Se a crítica musical e as famosas peleas propostas pelos malfadados críticos deixaram de ser convenção há anos, dois álbuns recém-lançados estão sendo importantes por suscitar esse mesmo espírito-debatedor no cenário apático da crítica de música no Brasil – que nem crítica de música é, ou você lê alguma que questiona o uso de um solo em escala cromática ou bases melódicas menores? De qualquer forma, não é hora pra meter o bedelho em tais questionamentos.
O Hermano Marcelo Camelo lançou seu disco Sou – com gracinha concreta na capa que permite a leitura contrária Nós -, recebendo menções imediatas ao caráter excessivamente bossa novístico – para o mal – ou condecoraçóes e associações à obra de um Caymmi ou um Chico – para o bem. Não gostei, não acreditei muito na contemplação e nem em tanta singeleza. O mar, as gaivotas e o violão de Camelo soam mais pasteurizados que reais. Não há muita poesia que se pareça verossímil. Com a participação da jovem-Bob Dylan brasileira, a pequenina Malu Magalhães, a fofura chega a níveis exorbitantes, condicionando uma reflexão direta: o que pretende Marcelo Camelo?
Quando do fim dos Los Hermanos, originou-se pergunta imediata quanto à solução admitida por cada um de seus integrantes na construção de uma obra posterior. De certa forma, Camelo passou a perseguir uma postura pró-Caetano de essência excessivamente orla-carioca. Tentando aliviar a distância existente entre a cena musical no Brasil (por isso pró-Caetano, ao mesmo tempo cult e total) e o Los Hermanos – que é uma fábula de fãs fervorosos -, o carioca aproveitou a deixa do Acústico MTV Sandy e Júnior para engatar: assim entrava em cena com sua nova estratégia de persuasão e divulgação. Lançava-se a imagem do novo Marcelo Camelo desvinculado da banda que o fez se tornar messias de uma geração de garotas de guarda-chuva. Enquanto isso, Amarante grava com Devendra Banhart, vislumbra projeto com o bateirista-brasileiro do Strokes, Fabrizio Moretti, e arremata em ponta no cinema que rendeu surpresas e suspirinhos em Meu Nome não é Johnny.
Há uma sensível diferença de valoração e escolhas nos dois propóstios. Enquanto Amarante focou-se num projeto internacional de parcerias jovens e opções musicais menos cheias de brasilianidade – em excesso na Orquestra Imperial -, pouco preocupado com o reconhecimento no Brasil e mantendo-se à margem da publicidade, Camelo iniciou a construção de um perfil do novo intelectual de sapatos brancos. Ele é o próprio rapaz de classe média alta, elegante, que lê Sarte e chora, assim como chora também ao ouvir os sambas do começo do século com olhares lânguidos.

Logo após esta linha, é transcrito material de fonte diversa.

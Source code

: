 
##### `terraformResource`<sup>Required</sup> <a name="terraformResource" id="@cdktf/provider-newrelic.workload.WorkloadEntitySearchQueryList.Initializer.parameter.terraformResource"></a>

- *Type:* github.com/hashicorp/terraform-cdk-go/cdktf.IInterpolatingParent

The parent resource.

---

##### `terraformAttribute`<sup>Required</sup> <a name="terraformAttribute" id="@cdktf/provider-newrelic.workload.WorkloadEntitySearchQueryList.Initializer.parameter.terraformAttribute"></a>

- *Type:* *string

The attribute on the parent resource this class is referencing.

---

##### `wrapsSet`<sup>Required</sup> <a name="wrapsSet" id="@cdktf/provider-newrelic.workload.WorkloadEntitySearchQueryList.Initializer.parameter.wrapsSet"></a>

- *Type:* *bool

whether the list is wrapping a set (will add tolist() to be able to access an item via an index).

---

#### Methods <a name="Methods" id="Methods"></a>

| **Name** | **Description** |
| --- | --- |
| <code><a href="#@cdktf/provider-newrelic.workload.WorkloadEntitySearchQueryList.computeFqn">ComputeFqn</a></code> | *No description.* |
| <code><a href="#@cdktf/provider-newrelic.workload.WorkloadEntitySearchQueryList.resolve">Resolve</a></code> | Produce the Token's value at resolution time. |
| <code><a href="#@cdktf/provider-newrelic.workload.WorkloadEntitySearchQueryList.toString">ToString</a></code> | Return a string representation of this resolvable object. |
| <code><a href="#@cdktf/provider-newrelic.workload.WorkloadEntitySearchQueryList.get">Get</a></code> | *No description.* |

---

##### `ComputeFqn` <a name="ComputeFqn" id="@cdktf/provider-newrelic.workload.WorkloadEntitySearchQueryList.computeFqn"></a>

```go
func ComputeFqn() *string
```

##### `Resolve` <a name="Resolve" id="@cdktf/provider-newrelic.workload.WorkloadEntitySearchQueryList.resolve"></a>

Na crítica dos impressos endeu irônias deslavadas do normalmente radical Thiago Ney [que não gosto muito]. Não me lembro na íntegra, mas o comentário fazia referência à chuva de e-mails que recebeu em resposta às suas análises do Sou, quando fãs de Camelo sentiram-se humilhados pelas duras ponderações de Thiago. Ele finalizou os comentários e sua opinião ao dizer que acreditava mesmo que o show de Camelo pudesse ser mais interessante que o disco, pois até “meu primo de Botucatu pintando uma cerca é mais animado”.

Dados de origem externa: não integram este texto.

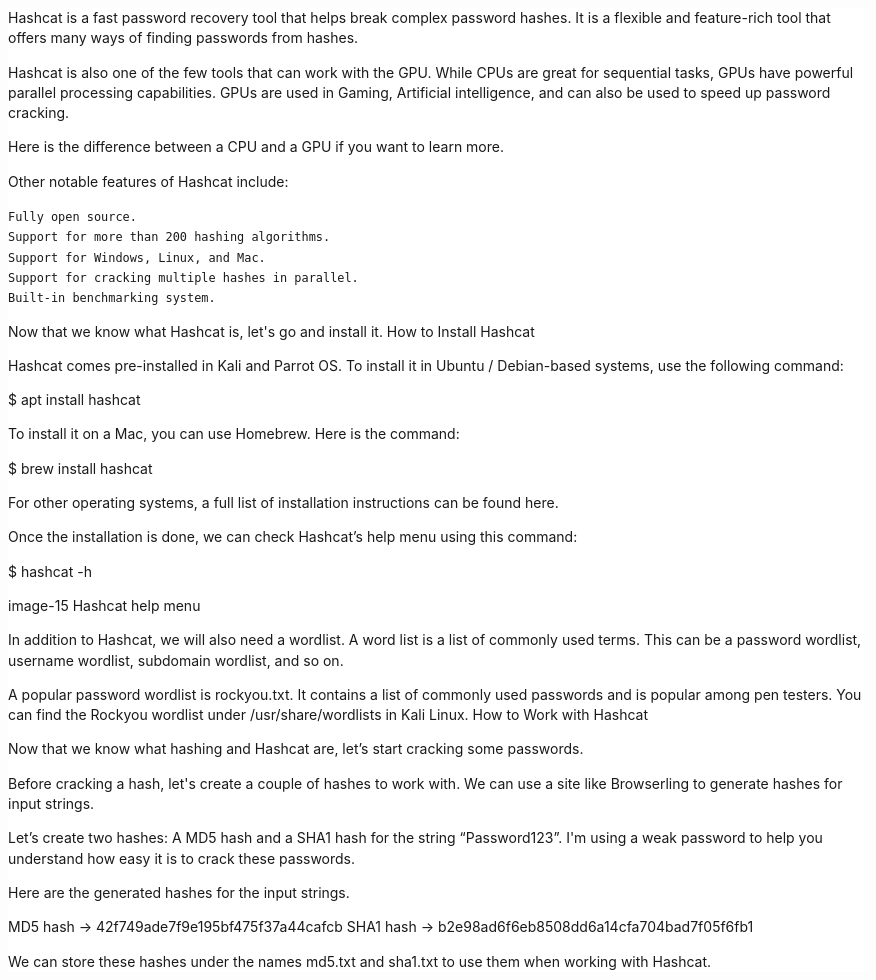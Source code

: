 Hashcat is a fast password recovery tool that helps break complex password hashes. It is a flexible and feature-rich tool that offers many ways of finding passwords from hashes.

Hashcat is also one of the few tools that can work with the GPU. While CPUs are great for sequential tasks, GPUs have powerful parallel processing capabilities. GPUs are used in Gaming, Artificial intelligence, and can also be used to speed up password cracking.

Here is the difference between a CPU and a GPU if you want to learn more.

Other notable features of Hashcat include:

    Fully open source.
    Support for more than 200 hashing algorithms.
    Support for Windows, Linux, and Mac.
    Support for cracking multiple hashes in parallel.
    Built-in benchmarking system.

Now that we know what Hashcat is, let's go and install it.
How to Install Hashcat

Hashcat comes pre-installed in Kali and Parrot OS. To install it in Ubuntu / Debian-based systems, use the following command:

$ apt install hashcat

To install it on a Mac, you can use Homebrew. Here is the command:

$ brew install hashcat

For other operating systems, a full list of installation instructions can be found here.

Once the installation is done, we can check Hashcat’s help menu using this command:

$ hashcat -h

image-15
Hashcat help menu

In addition to Hashcat, we will also need a wordlist. A word list is a list of commonly used terms. This can be a password wordlist, username wordlist, subdomain wordlist, and so on.

A popular password wordlist is rockyou.txt. It contains a list of commonly used passwords and is popular among pen testers. You can find the Rockyou wordlist under /usr/share/wordlists in Kali Linux.
How to Work with Hashcat

Now that we know what hashing and Hashcat are, let’s start cracking some passwords.

Before cracking a hash, let's create a couple of hashes to work with. We can use a site like Browserling to generate hashes for input strings.

Let’s create two hashes: A MD5 hash and a SHA1 hash for the string “Password123”. I'm using a weak password to help you understand how easy it is to crack these passwords.

Here are the generated hashes for the input strings.

MD5 hash -> 42f749ade7f9e195bf475f37a44cafcb
SHA1 hash -> b2e98ad6f6eb8508dd6a14cfa704bad7f05f6fb1

We can store these hashes under the names md5.txt and sha1.txt to use them when working with Hashcat.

Mas foi o lançamento de Dig Out Your Soul, do Oasis, que veio a engrossar o caldo: quais os limites entre música-obsessão-estética sonora? A experiência do pop é mesmo de existência sensível e visceral, como faz referência Simon Reynolds? Devemos manter a idolatria aos ídolos em vigília constante ou vibrar mesmo em suas insignificâncias?
Na Revista Wave, Felipe Arra e o editor Daniel Faria (ambos meus amigos) travam batalha - com direito a agressões verbais – nada silenciosa de elogio ao espírito crítico: a tríade bater, levar, devolver! Confiram a resenha e os comentários aqui.
De qualquer forma, há que se considerar a validade da crítica no curso das coisas. Assim como ponderar, decantando calmamente o excesso de hormônios, para que seja possível uma análise destituída de privilégios. Porém, se não há paixão, não há escrita. Então vai o paradoxo: amar/odiar nas representações ou ser-imparcial e dotar de lógica o discurso retórico da crítica?